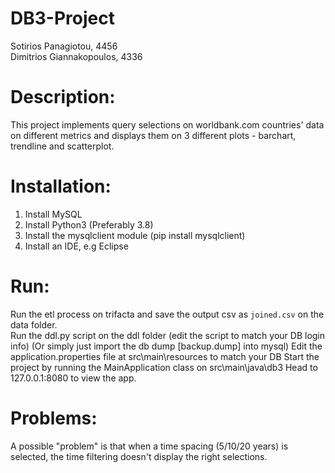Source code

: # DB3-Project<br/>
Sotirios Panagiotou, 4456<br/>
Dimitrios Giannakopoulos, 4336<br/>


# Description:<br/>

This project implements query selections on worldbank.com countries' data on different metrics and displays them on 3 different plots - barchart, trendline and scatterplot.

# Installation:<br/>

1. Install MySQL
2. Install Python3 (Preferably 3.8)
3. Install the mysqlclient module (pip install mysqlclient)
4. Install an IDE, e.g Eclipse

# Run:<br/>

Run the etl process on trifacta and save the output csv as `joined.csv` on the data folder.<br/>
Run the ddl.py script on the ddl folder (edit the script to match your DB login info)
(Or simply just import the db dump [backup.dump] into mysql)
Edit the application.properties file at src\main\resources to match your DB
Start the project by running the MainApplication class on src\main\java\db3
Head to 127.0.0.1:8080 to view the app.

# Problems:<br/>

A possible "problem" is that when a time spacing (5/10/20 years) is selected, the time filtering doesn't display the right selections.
____
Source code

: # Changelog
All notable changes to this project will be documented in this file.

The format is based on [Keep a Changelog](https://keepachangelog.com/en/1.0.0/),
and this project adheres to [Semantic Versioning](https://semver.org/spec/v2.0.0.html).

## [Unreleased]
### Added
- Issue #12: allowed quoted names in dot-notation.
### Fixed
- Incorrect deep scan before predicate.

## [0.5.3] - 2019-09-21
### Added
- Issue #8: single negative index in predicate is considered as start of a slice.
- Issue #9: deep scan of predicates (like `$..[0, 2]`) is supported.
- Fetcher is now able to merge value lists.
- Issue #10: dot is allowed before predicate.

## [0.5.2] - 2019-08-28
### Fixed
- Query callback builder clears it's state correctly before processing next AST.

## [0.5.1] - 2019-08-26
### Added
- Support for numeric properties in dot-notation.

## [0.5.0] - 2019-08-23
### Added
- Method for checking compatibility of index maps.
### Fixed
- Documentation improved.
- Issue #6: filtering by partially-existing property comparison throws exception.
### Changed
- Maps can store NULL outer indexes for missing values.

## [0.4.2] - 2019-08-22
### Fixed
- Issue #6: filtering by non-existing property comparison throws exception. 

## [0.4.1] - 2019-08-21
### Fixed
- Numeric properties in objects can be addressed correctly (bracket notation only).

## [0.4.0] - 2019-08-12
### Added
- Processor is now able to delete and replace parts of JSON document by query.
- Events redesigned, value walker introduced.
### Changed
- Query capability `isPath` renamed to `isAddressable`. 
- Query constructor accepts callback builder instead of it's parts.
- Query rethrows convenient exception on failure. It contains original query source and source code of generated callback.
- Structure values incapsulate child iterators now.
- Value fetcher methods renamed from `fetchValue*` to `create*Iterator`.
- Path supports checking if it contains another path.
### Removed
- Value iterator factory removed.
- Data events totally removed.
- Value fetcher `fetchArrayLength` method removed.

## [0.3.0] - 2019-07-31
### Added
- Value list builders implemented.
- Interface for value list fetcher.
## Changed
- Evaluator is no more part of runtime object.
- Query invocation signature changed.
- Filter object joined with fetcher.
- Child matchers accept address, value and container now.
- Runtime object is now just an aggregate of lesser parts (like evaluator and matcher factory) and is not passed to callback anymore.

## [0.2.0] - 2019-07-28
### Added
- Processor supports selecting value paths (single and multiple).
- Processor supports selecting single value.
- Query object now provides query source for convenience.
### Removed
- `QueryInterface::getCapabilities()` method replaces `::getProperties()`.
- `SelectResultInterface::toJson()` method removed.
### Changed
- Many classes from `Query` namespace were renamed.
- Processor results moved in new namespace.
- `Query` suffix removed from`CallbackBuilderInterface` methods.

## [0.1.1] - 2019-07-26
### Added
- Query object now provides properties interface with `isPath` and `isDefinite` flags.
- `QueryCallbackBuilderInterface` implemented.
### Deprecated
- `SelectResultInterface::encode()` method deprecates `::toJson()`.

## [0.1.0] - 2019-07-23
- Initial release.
____
Above are the records; repeat exactly the lines from the one holding "- Query rethrows" down to the one holding "- Processor supports selecting single value.", end lines included.

- **TASK RESULT**
- Query rethrows convenient exception on failure. It contains original query source and source code of generated callback.
- Structure values incapsulate child iterators now.
- Value fetcher methods renamed from `fetchValue*` to `create*Iterator`.
- Path supports checking if it contains another path.
### Removed
- Value iterator factory removed.
- Data events totally removed.
- Value fetcher `fetchArrayLength` method removed.

## [0.3.0] - 2019-07-31
### Added
- Value list builders implemented.
- Interface for value list fetcher.
## Changed
- Evaluator is no more part of runtime object.
- Query invocation signature changed.
- Filter object joined with fetcher.
- Child matchers accept address, value and container now.
- Runtime object is now just an aggregate of lesser parts (like evaluator and matcher factory) and is not passed to callback anymore.

## [0.2.0] - 2019-07-28
### Added
- Processor supports selecting value paths (single and multiple).
- Processor supports selecting single value.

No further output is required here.